Il grado di digital divide non dipende solo dalla possibilità di accedere alle tecnologie digitali ma anche dalle competenze che si hanno nell’usare queste tecnologie e da come e per che cosa le si utilizzano. Si può dire ancora di più: gli esclusi non lo sono soltanto qui ed ora ma lo saranno ancora di più nel futuro, perché le nuove tecnologie non solo confermano ma producono esclusione sociale.
Questo ci dice Sara Bentivegna, docente a Scienze della Comunicazione all’università romana de la Sapienza, in questo interessante saggio sul digital divide (Disuguaglianze digitali. Le nuove forme di esclusione nella società dell'informazione, Bari, Laterza 2009).

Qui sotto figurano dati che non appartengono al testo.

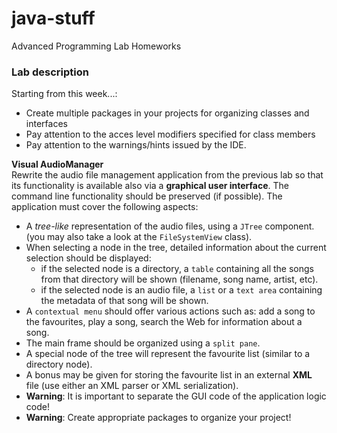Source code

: # java-stuff
Advanced Programming Lab Homeworks

### Lab description

Starting from this week...:
+ Create multiple packages in your projects for organizing classes and interfaces
+ Pay attention to the acces level modifiers specified for class members
+ Pay attention to the warnings/hints issued by the IDE.


**Visual AudioManager**  
Rewrite the audio file management application from the previous lab so that its functionality is available also via a **graphical user interface**. The command line functionality should be preserved (if possible).
The application must cover the following aspects:
+ A *tree-like* representation of the audio files, using a `JTree` component. (you may also take a look at the `FileSystemView` class).
+ When selecting a node in the tree, detailed information about the current selection should be displayed:
  + if the selected node is a directory, a `table` containing all the songs from that directory will be shown (filename, song name, artist, etc).
  + if the selected node is an audio file, a `list` or a `text area` containing the metadata of that song will be shown.
+ A `contextual menu` should offer various actions such as: add a song to the favourites, play a song, search the Web for information about a song.
+ The main frame should be organized using a `split pane`.
+ A special node of the tree will represent the favourite list (similar to a directory node).
+ A bonus may be given for storing the favourite list in an external **XML** file (use either an XML parser or XML serialization).
+ **Warning**: It is important to separate the GUI code of the application logic code!
+ **Warning**: Create appropriate packages to organize your project!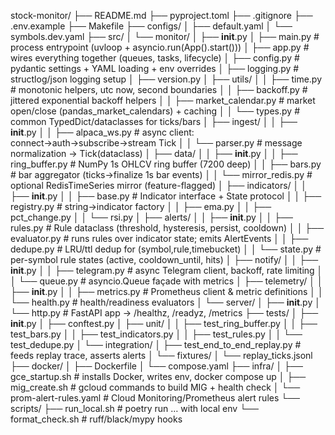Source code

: stock-monitor/
├── README.md
├── pyproject.toml
├── .gitignore
├── .env.example
├── Makefile
├── configs/
│   ├── default.yaml
│   └── symbols.dev.yaml
├── src/
│   └── monitor/
│       ├── __init__.py
│       ├── main.py                 # process entrypoint (uvloop + asyncio.run(App().start()))
│       ├── app.py                  # wires everything together (queues, tasks, lifecycle)
│       ├── config.py               # pydantic settings + YAML loading + env overrides
│       ├── logging.py              # structlog/json logging setup
│       ├── version.py
│       ├── utils/
│       │   ├── time.py             # monotonic helpers, utc now, second boundaries
│       │   ├── backoff.py          # jittered exponential backoff helpers
│       │   ├── market_calendar.py  # market open/close (pandas_market_calendars) + caching
│       │   └── types.py            # common TypedDict/dataclasses for ticks/bars
│       ├── ingest/
│       │   ├── __init__.py
│       │   ├── alpaca_ws.py        # async client: connect→auth→subscribe→stream Tick
│       │   └── parser.py           # message normalization → Tick(dataclass)
│       ├── data/
│       │   ├── __init__.py
│       │   ├── ring_buffer.py      # NumPy 1s OHLCV ring buffer (7200 deep)
│       │   ├── bars.py             # bar aggregator (ticks→finalize 1s bar events)
│       │   └── mirror_redis.py     # optional RedisTimeSeries mirror (feature-flagged)
│       ├── indicators/
│       │   ├── __init__.py
│       │   ├── base.py             # Indicator interface + State protocol
│       │   ├── registry.py         # string→indicator factory
│       │   ├── ema.py
│       │   ├── pct_change.py
│       │   └── rsi.py
│       ├── alerts/
│       │   ├── __init__.py
│       │   ├── rules.py            # Rule dataclass (threshold, hysteresis, persist, cooldown)
│       │   ├── evaluator.py        # runs rules over indicator state; emits AlertEvents
│       │   ├── dedupe.py           # LRU/ttl dedup for (symbol,rule,timebucket)
│       │   └── state.py            # per-symbol rule states (active, cooldown_until, hits)
│       ├── notify/
│       │   ├── __init__.py
│       │   ├── telegram.py         # async Telegram client, backoff, rate limiting
│       │   └── queue.py            # asyncio.Queue façade with metrics
│       ├── telemetry/
│       │   ├── __init__.py
│       │   ├── metrics.py          # Prometheus client & metric definitions
│       │   └── health.py           # health/readiness evaluators
│       └── server/
│           ├── __init__.py
│           └── http.py             # FastAPI app → /healthz, /readyz, /metrics
├── tests/
│   ├── __init__.py
│   ├── conftest.py
│   ├── unit/
│   │   ├── test_ring_buffer.py
│   │   ├── test_bars.py
│   │   ├── test_indicators.py
│   │   ├── test_rules.py
│   │   └── test_dedupe.py
│   └── integration/
│       ├── test_end_to_end_replay.py   # feeds replay trace, asserts alerts
│       └── fixtures/
│           └── replay_ticks.jsonl
├── docker/
│   ├── Dockerfile
│   └── compose.yaml
├── infra/
│   ├── gce_startup.sh              # installs Docker, writes env, docker compose up
│   ├── mig_create.sh               # gcloud commands to build MIG + health check
│   └── prom-alert-rules.yaml       # Cloud Monitoring/Prometheus alert rules
└── scripts/
    ├── run_local.sh                # poetry run … with local env
    └── format_check.sh             # ruff/black/mypy hooks
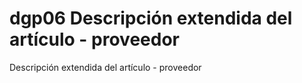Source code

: # dgp06 Descripción extendida del artículo - proveedor
Descripción extendida del artículo - proveedor
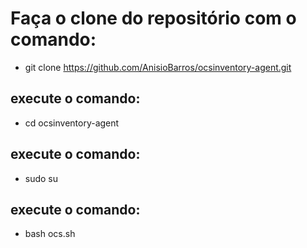 # Faça o clone do repositório com o comando:

- git clone https://github.com/AnisioBarros/ocsinventory-agent.git

## execute o comando: 

- cd ocsinventory-agent

## execute o comando: 

- sudo su

## execute o comando: 

- bash ocs.sh
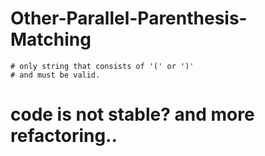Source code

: # Other-Parallel-Parenthesis-Matching
    # only string that consists of '(' or ')'
    # and must be valid.
# code is not stable? and more refactoring..
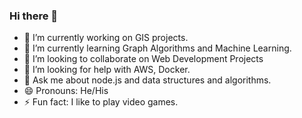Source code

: ### Hi there 👋

<!--
**rishabhpurohit/rishabhpurohit** is a ✨ _special_ ✨ repository because its `README.md` (this file) appears on your GitHub profile.

Here are some ideas to get you started:
-->
- 🔭 I’m currently working on GIS projects.
- 🌱 I’m currently learning Graph Algorithms and Machine Learning.
- 👯 I’m looking to collaborate on Web Development Projects
- 🤔 I’m looking for help with AWS, Docker.
- 💬 Ask me about node.js and data structures and algorithms.
- 😄 Pronouns: He/His
- ⚡ Fun fact: I like to play video games.

<!-- - 📫 How to reach me:  -->
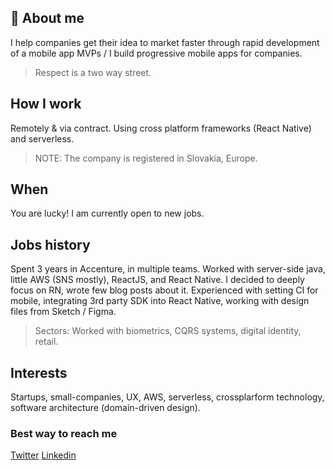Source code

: ## 👋 About me

I help companies get their idea to market faster through rapid development of a mobile app MVPs / I build progressive mobile apps for companies.
> Respect is a two way street.

## How I work
Remotely & via contract.
Using cross platform frameworks (React Native) and serverless.
> NOTE: The company is registered in Slovakia, Europe.

## When
You are lucky! I am currently open to new jobs.

## Jobs history
Spent 3 years in Accenture, in multiple teams. Worked with server-side java, little AWS (SNS mostly), ReactJS,  and React Native. I decided to deeply focus on RN, wrote few blog posts about it. Experienced with setting CI for mobile, integrating 3rd party SDK into React Native, working with design files from Sketch / Figma.

> Sectors: Worked with biometrics, CQRS systems, digital identity, retail.

## Interests
Startups, small-companies, UX, AWS, serverless, crossplarform technology, 
software architecture (domain-driven design).

### Best way to reach me
[Twitter](https://twitter.com/stefanmajiros)
[Linkedin](https://www.linkedin.com/in/stefan-majiros/)
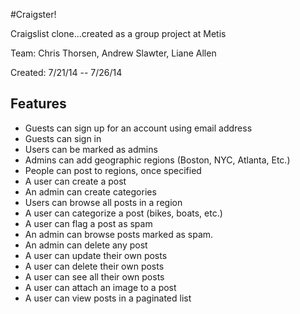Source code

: #Craigster!

Craigslist clone...created as a group project at Metis

Team: Chris Thorsen, Andrew Slawter, Liane Allen

Created: 7/21/14 -- 7/26/14

## Features

- Guests can sign up for an account using email address
- Guests can sign in
- Users can be marked as admins
- Admins can add geographic regions (Boston, NYC, Atlanta, Etc.)
- People can post to regions, once specified
- A user can create a post
- An admin can create categories
- Users can browse all posts in a region
- A user can categorize a post (bikes, boats, etc.)
- A user can flag a post as spam
- An admin can browse posts marked as spam.
- An admin can delete any post
- A user can update their own posts
- A user can delete their own posts
- A user can see all their own posts
- A user can attach an image to a post
- A user can view posts in a paginated list
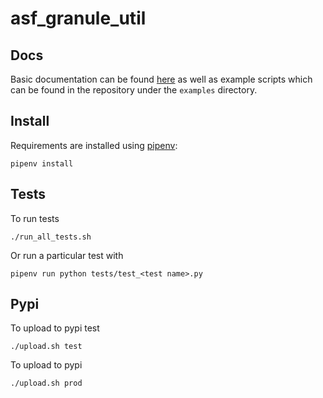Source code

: # asf_granule_util

## Docs

Basic documentation can be found [here](http://asf-granule-util-docs.s3-website-us-west-2.amazonaws.com/)
as well as example scripts which can be found in the repository under the `examples` directory.


## Install
Requirements are installed using [pipenv](https://docs.pipenv.org/):

    pipenv install

## Tests
To run tests

    ./run_all_tests.sh

Or run a particular test with

    pipenv run python tests/test_<test name>.py

## Pypi

To upload to pypi test

    ./upload.sh test


To upload to pypi

    ./upload.sh prod
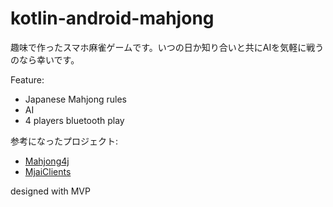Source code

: # kotlin-android-mahjong
趣味で作ったスマホ麻雀ゲームです。いつの日か知り合いと共にAIを気軽に戦うのなら幸いです。

Feature:
* Japanese Mahjong rules
* AI
* 4 players bluetooth play

参考になったプロジェクト:
* <a href="https://github.com/mahjong4j/mahjong4j">Mahjong4j</a>
* <a href="https://github.com/ymatsux/MjaiClients">MjaiClients</a>

designed with MVP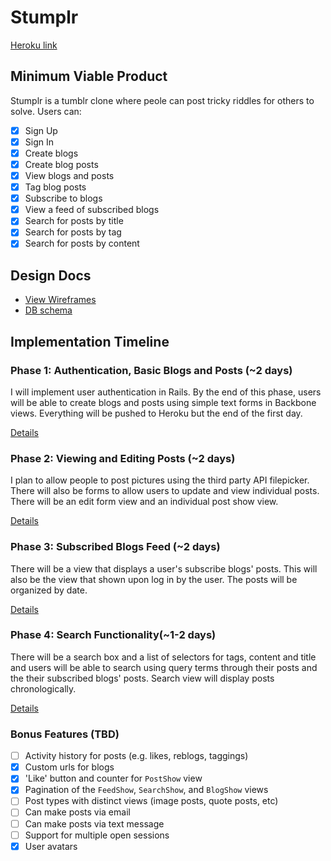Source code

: # Stumplr

[Heroku link][heroku]

[heroku]: http://www.stumplr.herokuapp.com

## Minimum Viable Product
Stumplr is a tumblr clone where peole can post tricky riddles for others to solve. Users can:

- [x] Sign Up
- [x] Sign In
- [x] Create blogs
- [x] Create blog posts
- [x] View blogs and posts
- [x] Tag blog posts
- [x] Subscribe to blogs
- [x] View a feed of subscribed blogs
- [x] Search for posts by title
- [x] Search for posts by tag
- [x] Search for posts by content

## Design Docs
* [View Wireframes][views]
* [DB schema][schema]

[views]: ./docs/views.md
[schema]: ./docs/schema.md

## Implementation Timeline

### Phase 1: Authentication, Basic Blogs and Posts (~2 days)
I will implement user authentication in Rails.
By the end of this phase, users will be able to create blogs and
posts using simple text forms in Backbone views. Everything will be pushed
to Heroku but the end of the first day.

[Details][phase-one]

### Phase 2: Viewing and Editing Posts (~2 days)
I plan to allow people to post pictures using the third party API filepicker. There will
also be forms to allow users to update and view individual posts. There will be an edit form
view and an individual post show view.

[Details][phase-two]

### Phase 3: Subscribed Blogs Feed (~2 days)
There will be a view that displays a user's subscribe blogs' posts. This will also be
the view that shown upon log in by the user. The posts will be organized by date.

[Details][phase-three]

### Phase 4: Search Functionality(~1-2 days)
There will be a search box and a list of selectors for tags, content and title and users will be able to search using query terms through their posts and the their subscribed blogs' posts. Search view will display posts chronologically.

[Details][phase-four]

### Bonus Features (TBD)
- [ ] Activity history for posts (e.g. likes, reblogs, taggings)
- [x] Custom urls for blogs
- [x] 'Like' button and counter for `PostShow` view
- [x] Pagination of the `FeedShow`, `SearchShow`, and `BlogShow` views
- [ ] Post types with distinct views (image posts, quote posts, etc)
- [ ] Can make posts via email
- [ ] Can make posts via text message
- [ ] Support for multiple open sessions
- [x] User avatars

[phase-one]: ./docs/phases/phase1.md
[phase-two]: ./docs/phases/phase2.md
[phase-three]: ./docs/phases/phase3.md
[phase-four]: ./docs/phases/phase4.md
[phase-five]: ./docs/phases/phase5.md
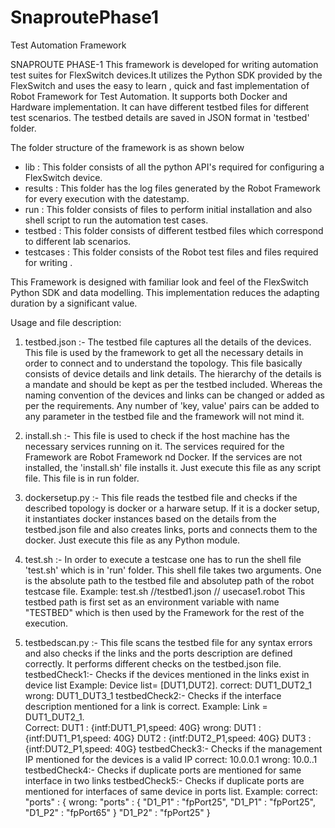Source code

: # SnaproutePhase1
Test Automation Framework


SNAPROUTE PHASE-1
This framework is developed for writing automation test suites for FlexSwitch devices.It utilizes the Python SDK provided by the FlexSwitch and uses the easy to learn , quick and fast implementation of Robot Framework for Test Automation. It supports both Docker and Hardware implementation. It can have different testbed files for different test scenarios. 
The testbed details are saved in JSON format in 'testbed' folder.

The folder structure of the framework is as shown below

- lib       : This folder consists of all the python API's required for configuring a FlexSwitch device.
- results   : This folder has the log files generated by the Robot Framework for every execution with the datestamp.
- run       : This folder consists of files to perform initial installation and also shell script to run the automation test cases.
- testbed   : This folder consists of different testbed files which correspond to different lab scenarios.
- testcases : This folder consists of the Robot test files and files required for writing .


This Framework is designed with familiar look and feel of the FlexSwitch Python SDK and data modelling. This implementation 
reduces the adapting duration by a significant value.


Usage and file description:
1) testbed.json  :- The testbed file captures all the details of the devices. This file is used by the framework to get all the
                 necessary details in order to connect and to understand the topology. This file basically consists of 
                 device details and link details. The hierarchy of the details is a mandate and should be kept as per 
                 the testbed included. Whereas the naming convention of the devices and links can be changed or added as per
                 the requirements. Any number of 'key, value' pairs can be added to any parameter in the testbed file and the
                 framework will not mind it. 

2) install.sh   :- This file is used to check if the host machine has the necessary services running on it. The services
                required for the Framework are Robot Framework nd Docker. If the services are not installed, the 'install.sh'
                file installs it. Just execute this file as any script file. This file is in run folder.
					
3) dockersetup.py :- This file reads the testbed file and checks if the described topology is docker or a harware setup. If it 
                is a docker setup, it instantiates docker instances based on the details from the testbed.json file and also
                creates links, ports and connects them to the docker. Just execute this file as any Python module.
					
4) test.sh       :- In order to execute a testcase one has to run the shell file 'test.sh' which is in 'run' folder. This shell
                file takes two arguments. One is the absolute path to the testbed file and absolutep path of the robot testcase
                file.
		            Example: test.sh /<path to testbed file>/testbed1.json /<path to thetestcase file>/
		            usecase1.robot
		            This testbed path is first set as an environment variable with name "TESTBED" which is then used by the 
                Framework for the rest of the execution.

5) testbedscan.py :- This file scans the testbed file for any syntax errors and also checks if the links and the ports
                 description are defined correctly. It performs different checks on the testbed.json file.
                 testbedCheck1:- Checks if the devices mentioned in the links exist in device list
				         Example: Device list= [DUT1,DUT2]. correct: DUT1_DUT2_1 wrong: DUT1_DUT3_1
	               testbedCheck2:- Checks if the interface description mentioned for a link is correct.
				         Example: Link = DUT1_DUT2_1.  
				         Correct: DUT1 : {intf:DUT1_P1,speed: 40G}  wrong: DUT1 : {intf:DUT1_P1,speed: 40G}
				                  DUT2 : {intf:DUT2_P1,speed: 40G}         DUT3 : {intf:DUT2_P1,speed: 40G}
	               testbedCheck3:- Checks if the management IP mentioned for the devices is a valid IP
				         correct: 10.0.0.1   wrong: 10.0..1
		             testbedCheck4:- Checks if duplicate ports are mentioned for same interface in two links
		             testbedCheck5:- Checks if duplicate ports are mentioned for interfaces of same device in ports list.
				         Example: correct: "ports" : {                       wrong: "ports"   : {
				                                  "D1_P1" : "fpPort25",                        "D1_P1" : "fpPort25",
				                                  "D1_P2" : "fpPort65" }                       "D1_P2" : "fpPort25" }
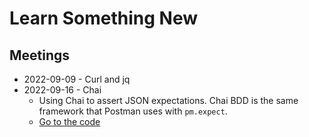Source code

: # Learn Something New

## Meetings
* 2022-09-09 - Curl and jq
* 2022-09-16 - Chai
  * Using Chai to assert JSON expectations. Chai BDD is the same framework that Postman uses with `pm.expect`.
  * [Go to the code](20220916-jest-and-chai)
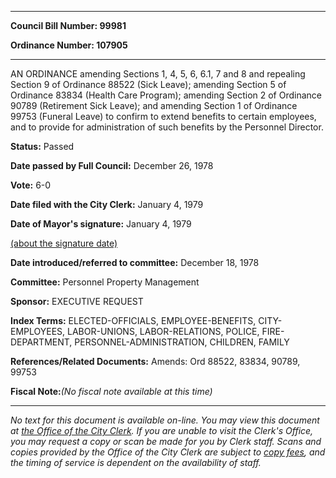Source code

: 

********

**Council Bill Number: 99981**
   
**Ordinance Number: 107905**
********

 AN ORDINANCE amending Sections 1, 4, 5, 6, 6.1, 7 and 8 and repealing Section 9 of Ordinance 88522 (Sick Leave); amending Section 5 of Ordinance 83834 (Health Care Program); amending Section 2 of Ordinance 90789 (Retirement Sick Leave); and amending Section 1 of Ordinance 99753 (Funeral Leave) to confirm to extend benefits to certain employees, and to provide for administration of such benefits by the Personnel Director.

**Status:** Passed
   
**Date passed by Full Council:** December 26, 1978
   
**Vote:** 6-0
   
**Date filed with the City Clerk:** January 4, 1979
   
**Date of Mayor's signature:** January 4, 1979
   
[(about the signature date)](/~public/approvaldate.htm)
   
   
   
**Date introduced/referred to committee:** December 18, 1978
   
**Committee:** Personnel Property Management
   
**Sponsor:** EXECUTIVE REQUEST
   
   
**Index Terms:** ELECTED-OFFICIALS, EMPLOYEE-BENEFITS, CITY-EMPLOYEES, LABOR-UNIONS, LABOR-RELATIONS, POLICE, FIRE-DEPARTMENT, PERSONNEL-ADMINISTRATION, CHILDREN, FAMILY

**References/Related Documents:** Amends: Ord 88522, 83834, 90789, 99753

**Fiscal Note:**_(No fiscal note available at this time)_
********

_No text for this document is available on-line. You may view this document at [the Office of the City Clerk](http://www.seattle.gov/leg/clerk/contactUs.htm). If you are unable to visit the Clerk's Office, you may request a copy or scan be made for you by Clerk staff. Scans and copies provided by the Office of the City Clerk are subject to [copy fees](http://clerk.seattle.gov/~public/clerkfees.htm), and the timing of service is dependent on the availability of staff._

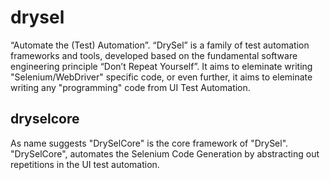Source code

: # drysel
“Automate the (Test) Automation”. “DrySel” is a family of test automation frameworks and tools, developed based on the fundamental software engineering principle “Don’t Repeat Yourself”. It aims to eleminate writing "Selenium/WebDriver" specific code, or even further, it aims to eleminate writing any "programming" code from UI Test Automation. 

## dryselcore
As name suggests "DrySelCore" is the core framework of "DrySel". "DrySelCore", automates the Selenium Code Generation by abstracting out repetitions in the UI test automation.
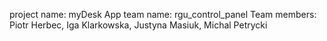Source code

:project name: myDesk App
team name: rgu_control_panel
Team members: Piotr Herbec, Iga Klarkowska, Justyna Masiuk, Michal Petrycki



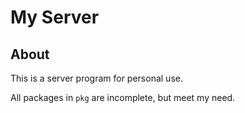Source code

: # My Server

## About
This is a server program for personal use.

All packages in `pkg` are incomplete, but meet my need.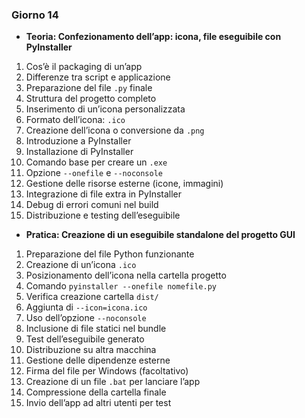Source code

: ### Giorno 14
* **Teoria: Confezionamento dell’app: icona, file eseguibile con PyInstaller**

1. Cos’è il packaging di un’app
2. Differenze tra script e applicazione
3. Preparazione del file `.py` finale
4. Struttura del progetto completo
5. Inserimento di un’icona personalizzata
6. Formato dell’icona: `.ico`
7. Creazione dell’icona o conversione da `.png`
8. Introduzione a PyInstaller
9. Installazione di PyInstaller
10. Comando base per creare un `.exe`
11. Opzione `--onefile` e `--noconsole`
12. Gestione delle risorse esterne (icone, immagini)
13. Integrazione di file extra in PyInstaller
14. Debug di errori comuni nel build
15. Distribuzione e testing dell’eseguibile

* **Pratica: Creazione di un eseguibile standalone del progetto GUI**

1. Preparazione del file Python funzionante
2. Creazione di un’icona `.ico`
3. Posizionamento dell’icona nella cartella progetto
4. Comando `pyinstaller --onefile nomefile.py`
5. Verifica creazione cartella `dist/`
6. Aggiunta di `--icon=icona.ico`
7. Uso dell’opzione `--noconsole`
8. Inclusione di file statici nel bundle
9. Test dell’eseguibile generato
10. Distribuzione su altra macchina
11. Gestione delle dipendenze esterne
12. Firma del file per Windows (facoltativo)
13. Creazione di un file `.bat` per lanciare l’app
14. Compressione della cartella finale
15. Invio dell’app ad altri utenti per test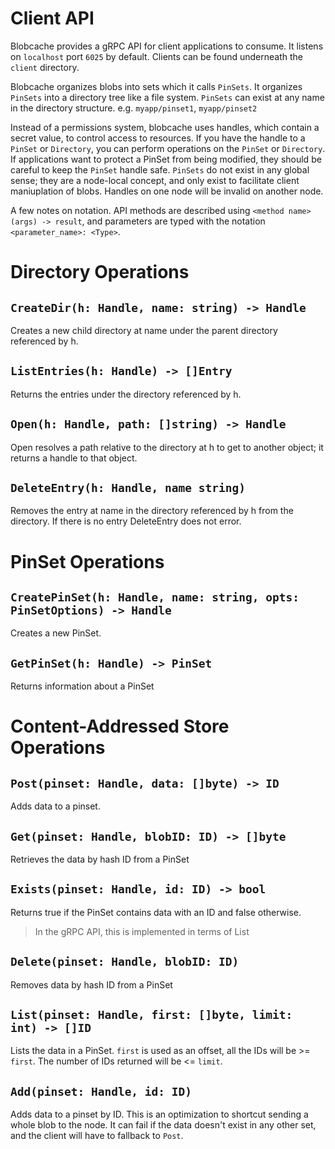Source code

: # Client API

Blobcache provides a gRPC API for client applications to consume.
It listens on `localhost` port `6025` by default.
Clients can be found underneath the `client` directory.

Blobcache organizes blobs into sets which it calls `PinSets`.
It organizes `PinSets` into a directory tree like a file system.
`PinSets` can exist at any name in the directory structure. e.g. `myapp/pinset1`, `myapp/pinset2`

Instead of a permissions system, blobcache uses handles, which contain a secret value, to control access to resources.
If you have the handle to a `PinSet` or `Directory`, you can perform operations on the `PinSet` or `Directory`.
If applications want to protect a PinSet from being modified, they should be careful to keep the `PinSet` handle safe.
`PinSets` do not exist in any global sense; they are a node-local concept, and only exist to facilitate client maniuplation of blobs.
Handles on one node will be invalid on another node.

A few notes on notation.  API methods are described using `<method name> (args) -> result`, and parameters are typed with the notation `<parameter_name>: <Type>`.

# Directory Operations

## `CreateDir(h: Handle, name: string) -> Handle`
Creates a new child directory at name under the parent directory referenced by h.

## `ListEntries(h: Handle) -> []Entry`
Returns the entries under the directory referenced by h.

## `Open(h: Handle, path: []string) -> Handle`
Open resolves a path relative to the directory at h to get to another object; it returns a handle to that object.

## `DeleteEntry(h: Handle, name string)`
Removes the entry at name in the directory referenced by h from the directory.
If there is no entry DeleteEntry does not error.

# PinSet Operations

## `CreatePinSet(h: Handle, name: string, opts: PinSetOptions) -> Handle`
Creates a new PinSet.

## `GetPinSet(h: Handle) -> PinSet`
Returns information about a PinSet

# Content-Addressed Store Operations
## `Post(pinset: Handle, data: []byte) -> ID`
Adds data to a pinset.

## `Get(pinset: Handle, blobID: ID) -> []byte`
Retrieves the data by hash ID from a PinSet

## `Exists(pinset: Handle, id: ID) -> bool`
Returns true if the PinSet contains data with an ID and false otherwise.

> In the gRPC API, this is implemented in terms of List

## `Delete(pinset: Handle, blobID: ID)`
Removes data by hash ID from a PinSet

## `List(pinset: Handle, first: []byte, limit: int) -> []ID`
Lists the data in a PinSet.
`first` is used as an offset, all the IDs will be >= `first`.
The number of IDs returned will be <= `limit`.

## `Add(pinset: Handle, id: ID)`
Adds data to a pinset by ID.
This is an optimization to shortcut sending a whole blob to the node.
It can fail if the data doesn't exist in any other set, and the client will have to fallback to `Post`.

Studiando i dati Istat sull’utilizzo di internet in Italia negli anni 2000 e 2007, l'autrice fa una mappa dell’esclusione tecnologica nel nostro paese basandosi su una definizione complessa del digital divide.
(...)
Quello che emerge in modo chiaro, è che la tecnologia non si diffonde tra la popolazione in modo naturale, ma che occorrono delle politiche precise per ridurre l’esclusione; non è il libero mercato o qualcosa di insito nelle tecnologie digitali (nelle reti sociali che si creano) che ne permette uno sviluppo armonioso, ma un intervento preciso, programmato e questa azione è urgente. Nelle società dell’informazione il capitale umano (quello che ciascun individuo sa) diventa di vitale importanza per una nazione e, avere larghe fette di popolazione esclusa, si ripercuote sulle possibilità di sviluppo di tutto il sistema economico e sociale.